VISTOS, relatados e discutidos os autos.
1. Adota-se, por brevidade, o relatório elaborado pelo eminente Juiz de Direito Substituto em 2º Grau Gil Francisco de Paula Xavier F. Guerra por ocasião do exame do pleito liminar:
"Trata-se de Agravo de Instrumento interposto por KAUAN AUGUSTO SILVA DE MATOS, JANICRER JÚLIO DA SILVA DE MATOS e KELSON AUGUSTO GAIOSKI DE MATOS contra a decisão proferida na `Ação de Nulidade de Negócio Jurídico c/c Indenização por Danos Morais c/c Tutela de Urgência' nº 0012126-54.2016.8.16.0017, em Décima Primeira Câmara Cível Agravo de Instrumento nº 1.555.511-4
trâmite na 5ª Vara Cível do Foro Central da Comarca da Região Metropolitana de Maringá, que deixou de apreciar o pedido para que os Agravados sejam impedidos de `disseminar qualquer palavra ofensiva e/ou ameaças' aos Agravantes por se considerar materialmente incompetente para apreciá-lo e carentes de interesse processual (fls. 19/24). [seq. 7]

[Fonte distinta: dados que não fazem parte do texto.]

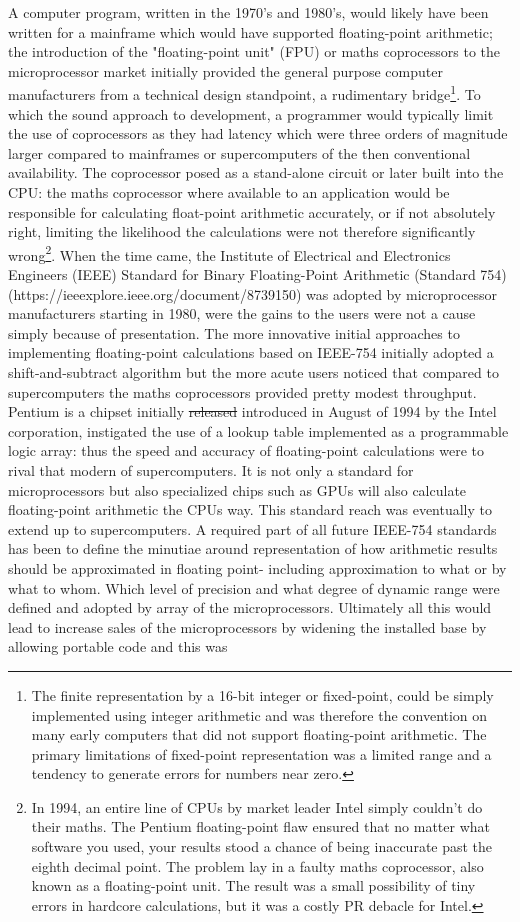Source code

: \documentclass[7pt]{article}
\begin{document}
A computer program, written in the 1970's and 1980's, would likely have been written for a mainframe which would have supported floating-point arithmetic; the introduction of the "floating-point unit" (FPU) or maths coprocessors to the microprocessor market initially provided the general purpose computer manufacturers from a technical design standpoint, a rudimentary bridge\footnote{The finite representation by a 16-bit integer or fixed-point, could be simply implemented using integer arithmetic and was therefore the convention on many early computers that did not support floating-point arithmetic. The primary limitations of fixed-point representation was a limited range and a tendency to generate errors for numbers near zero.}. To which the sound approach to development, a programmer would typically limit the use of coprocessors as they had latency which were three orders of magnitude larger compared to mainframes or supercomputers of the then conventional availability. The coprocessor posed as a stand-alone circuit or later built into the CPU: the maths coprocessor where available to an application would be responsible for calculating float-point arithmetic accurately, or if not absolutely right, limiting the likelihood the calculations were not therefore significantly wrong\footnote{In 1994, an entire line of CPUs by market leader Intel simply couldn't do their maths. The Pentium floating-point flaw ensured that no matter what software you used, your results stood a chance of being inaccurate past the eighth decimal point. The problem lay in a faulty maths coprocessor, also known as a floating-point unit. The result was a small possibility of tiny errors in hardcore calculations, but it was a costly PR debacle for Intel.}.  When the time came, the Institute of Electrical and Electronics Engineers (IEEE) Standard for Binary Floating-Point Arithmetic (Standard 754) (https://ieeexplore.ieee.org/document/8739150) was adopted by microprocessor manufacturers starting in 1980, were the gains to the users were not a cause simply because of presentation. The more innovative initial approaches to implementing floating-point calculations based on IEEE-754 initially adopted a shift-and-subtract algorithm but the more acute users noticed that compared to supercomputers the maths coprocessors provided pretty modest throughput. Pentium is a chipset initially \st{released} introduced in August of 1994 by the Intel corporation, instigated the use of a lookup table implemented as a programmable logic array: thus the speed and accuracy of floating-point calculations were to rival that modern of supercomputers. It is not only a standard for microprocessors but also specialized chips such as GPUs will also calculate floating-point arithmetic the CPUs way. This standard reach was eventually to extend up to supercomputers. A required part of all future IEEE-754 standards has been to define the minutiae around representation of how arithmetic results should be approximated in floating point- including approximation to what or by what to whom. Which level of precision and what degree of dynamic range were defined and adopted by array of the microprocessors. Ultimately all this would lead to increase sales of the microprocessors by widening the installed base by allowing portable code and this was 
\end{document}
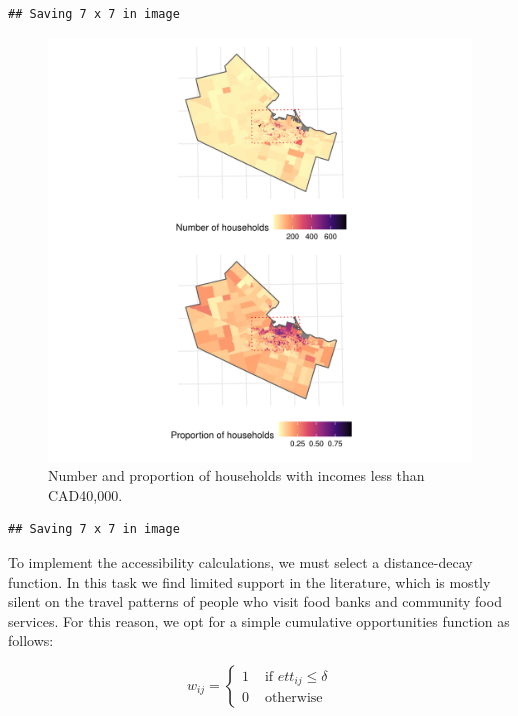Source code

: \documentclass[]{elsarticle} %
\begin{document}
\begin{verbatim}
## Saving 7 x 7 in image
\end{verbatim}

\begin{figure}
\includegraphics[width=1\linewidth]{Accessibility-Foodbanks-Hamilton_files/figure-latex/plot-low-income-households-1} \caption{\label{fig:low-income-households}Number and proportion of households with incomes less than CAD40,000.}\label{fig:plot-low-income-households}
\end{figure}

\begin{verbatim}
## Saving 7 x 7 in image
\end{verbatim}

To implement the accessibility calculations, we must select a
distance-decay function. In this task we find limited support in the
literature, which is mostly silent on the travel patterns of people who
visit food banks and community food services. For this reason, we opt
for a simple cumulative opportunities function as follows:

\[
w_{ij}=
\begin{cases}
1 & \text{ if } ett_{ij}\le \delta\\
0 & \text{ otherwise}
\end{cases}
\]
\end{document}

Em suas razões, sustentam os Agravantes, em síntese, que: em 2015, se mudaram para o município de Umuarama, porém, em razão de dificuldades financeiras, aceitaram empréstimo financeiro oferecido pelo Sr. Maykon José Giacomelli Ferreira; que, embora tenham honrado quase a totalidade do empréstimo, remanesceu a última parcela, no valor de R$ 1.900,00; que, em decorrência desse débito, o credor contratou o sr. Luiz Carlos Barboza para cobrar a dívida, o qual compareceu na igreja em que frequentam, fez um escândalo e os ameaçou de morte; que, mesmo após terem contatado o credor a fim de realizarem um acordo, novamente o Sr. Luiz foi até a residência em que moram e novamente os ameaçou de morte e proferiu palavras chulas e depreciativas, o que foi presenciado pelo seu filho menor; que os Agravados, além disso, começaram a entrar em contato com outras pessoas da comunidade religiosa para que entregassem suas dívidas para que pudessem realizar as cobranças, hostilizando lhes e envergonhando ainda mais e que, ao contrário do que entendeu o juiz da causa, tem sim interesse processual e é sua a competência para impor tutela inibitória aos Agravados a fim de coibi-los de proceder de forma desrespeitosa, ultrajante e ofensiva aos direitos da personalidade ao cobrar-lhes a citada dívida. Requerem, por isso, a antecipação da tutela recursal e, ao final, a reforma da decisão agravada (fls. 04/17)".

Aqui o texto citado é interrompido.